__EXERCISE INSTRUCTIONS__:
Restate the entries word for word and skip every image.

[[ EXERCISE INPUTS open ]]

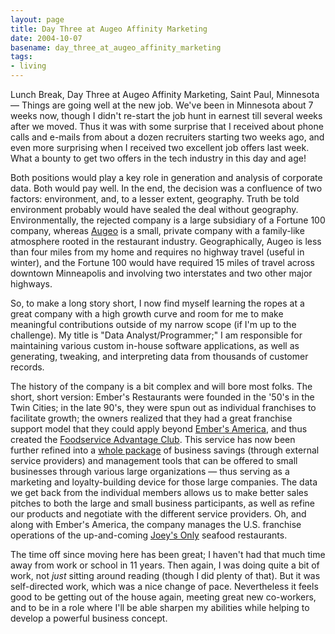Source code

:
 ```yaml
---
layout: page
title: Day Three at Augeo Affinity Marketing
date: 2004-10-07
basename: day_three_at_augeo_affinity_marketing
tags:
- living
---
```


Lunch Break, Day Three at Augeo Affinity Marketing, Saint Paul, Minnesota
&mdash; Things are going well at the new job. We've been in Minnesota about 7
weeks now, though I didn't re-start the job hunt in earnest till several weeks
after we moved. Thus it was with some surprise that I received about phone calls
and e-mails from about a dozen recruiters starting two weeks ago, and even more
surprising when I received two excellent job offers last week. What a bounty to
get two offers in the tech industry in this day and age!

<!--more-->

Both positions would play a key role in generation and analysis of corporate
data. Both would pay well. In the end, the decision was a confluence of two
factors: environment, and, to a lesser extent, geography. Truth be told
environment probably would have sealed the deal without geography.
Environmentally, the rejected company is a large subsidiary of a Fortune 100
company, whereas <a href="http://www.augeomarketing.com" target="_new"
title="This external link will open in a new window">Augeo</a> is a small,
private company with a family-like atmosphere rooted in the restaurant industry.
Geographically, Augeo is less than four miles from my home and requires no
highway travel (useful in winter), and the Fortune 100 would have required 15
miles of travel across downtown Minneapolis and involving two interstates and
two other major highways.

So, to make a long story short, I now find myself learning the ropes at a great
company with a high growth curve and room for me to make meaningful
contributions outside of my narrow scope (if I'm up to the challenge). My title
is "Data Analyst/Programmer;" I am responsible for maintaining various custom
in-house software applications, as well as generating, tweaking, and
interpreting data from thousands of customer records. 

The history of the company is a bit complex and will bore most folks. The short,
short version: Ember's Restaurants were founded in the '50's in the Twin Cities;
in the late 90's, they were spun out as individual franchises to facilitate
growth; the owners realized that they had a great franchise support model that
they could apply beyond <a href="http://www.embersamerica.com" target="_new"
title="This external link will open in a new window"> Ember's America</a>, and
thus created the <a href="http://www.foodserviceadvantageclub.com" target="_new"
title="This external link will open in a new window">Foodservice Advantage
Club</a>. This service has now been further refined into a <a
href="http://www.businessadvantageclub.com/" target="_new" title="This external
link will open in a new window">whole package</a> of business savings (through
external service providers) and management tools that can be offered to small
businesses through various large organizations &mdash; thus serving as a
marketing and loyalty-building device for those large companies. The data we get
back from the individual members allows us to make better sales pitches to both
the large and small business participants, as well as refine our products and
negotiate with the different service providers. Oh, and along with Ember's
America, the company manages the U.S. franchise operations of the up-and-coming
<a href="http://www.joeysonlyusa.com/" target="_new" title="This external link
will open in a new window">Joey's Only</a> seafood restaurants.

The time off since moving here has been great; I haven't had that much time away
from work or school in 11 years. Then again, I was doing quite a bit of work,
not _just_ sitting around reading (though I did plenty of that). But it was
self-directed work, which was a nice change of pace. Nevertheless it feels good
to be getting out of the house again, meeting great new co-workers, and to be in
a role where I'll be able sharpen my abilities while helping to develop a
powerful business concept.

[[ EXERCISE INPUTS closed ]]

__RESULT OF THIS TASK__:
Source code

:
 ```yaml
---
layout: page
title: Day Three at Augeo Affinity Marketing
date: 2004-10-07
basename: day_three_at_augeo_affinity_marketing
tags:
- living
---
```


Lunch Break, Day Three at Augeo Affinity Marketing, Saint Paul, Minnesota
&mdash; Things are going well at the new job. We've been in Minnesota about 7
weeks now, though I didn't re-start the job hunt in earnest till several weeks
after we moved. Thus it was with some surprise that I received about phone calls
and e-mails from about a dozen recruiters starting two weeks ago, and even more
surprising when I received two excellent job offers last week. What a bounty to
get two offers in the tech industry in this day and age!

<!--more-->

Both positions would play a key role in generation and analysis of corporate
data. Both would pay well. In the end, the decision was a confluence of two
factors: environment, and, to a lesser extent, geography. Truth be told
environment probably would have sealed the deal without geography.
Environmentally, the rejected company is a large subsidiary of a Fortune 100
company, whereas <a href="http://www.augeomarketing.com" target="_new"
title="This external link will open in a new window">Augeo</a> is a small,
private company with a family-like atmosphere rooted in the restaurant industry.
Geographically, Augeo is less than four miles from my home and requires no
highway travel (useful in winter), and the Fortune 100 would have required 15
miles of travel across downtown Minneapolis and involving two interstates and
two other major highways.

So, to make a long story short, I now find myself learning the ropes at a great
company with a high growth curve and room for me to make meaningful
contributions outside of my narrow scope (if I'm up to the challenge). My title
is "Data Analyst/Programmer;" I am responsible for maintaining various custom
in-house software applications, as well as generating, tweaking, and
interpreting data from thousands of customer records. 

The history of the company is a bit complex and will bore most folks. The short,
short version: Ember's Restaurants were founded in the '50's in the Twin Cities;
in the late 90's, they were spun out as individual franchises to facilitate
growth; the owners realized that they had a great franchise support model that
they could apply beyond <a href="http://www.embersamerica.com" target="_new"
title="This external link will open in a new window"> Ember's America</a>, and
thus created the <a href="http://www.foodserviceadvantageclub.com" target="_new"
title="This external link will open in a new window">Foodservice Advantage
Club</a>. This service has now been further refined into a <a
href="http://www.businessadvantageclub.com/" target="_new" title="This external
link will open in a new window">whole package</a> of business savings (through
external service providers) and management tools that can be offered to small
businesses through various large organizations &mdash; thus serving as a
marketing and loyalty-building device for those large companies. The data we get
back from the individual members allows us to make better sales pitches to both
the large and small business participants, as well as refine our products and
negotiate with the different service providers. Oh, and along with Ember's
America, the company manages the U.S. franchise operations of the up-and-coming
<a href="http://www.joeysonlyusa.com/" target="_new" title="This external link
will open in a new window">Joey's Only</a> seafood restaurants.

The time off since moving here has been great; I haven't had that much time away
from work or school in 11 years. Then again, I was doing quite a bit of work,
not _just_ sitting around reading (though I did plenty of that). But it was
self-directed work, which was a nice change of pace. Nevertheless it feels good
to be getting out of the house again, meeting great new co-workers, and to be in
a role where I'll be able sharpen my abilities while helping to develop a
powerful business concept.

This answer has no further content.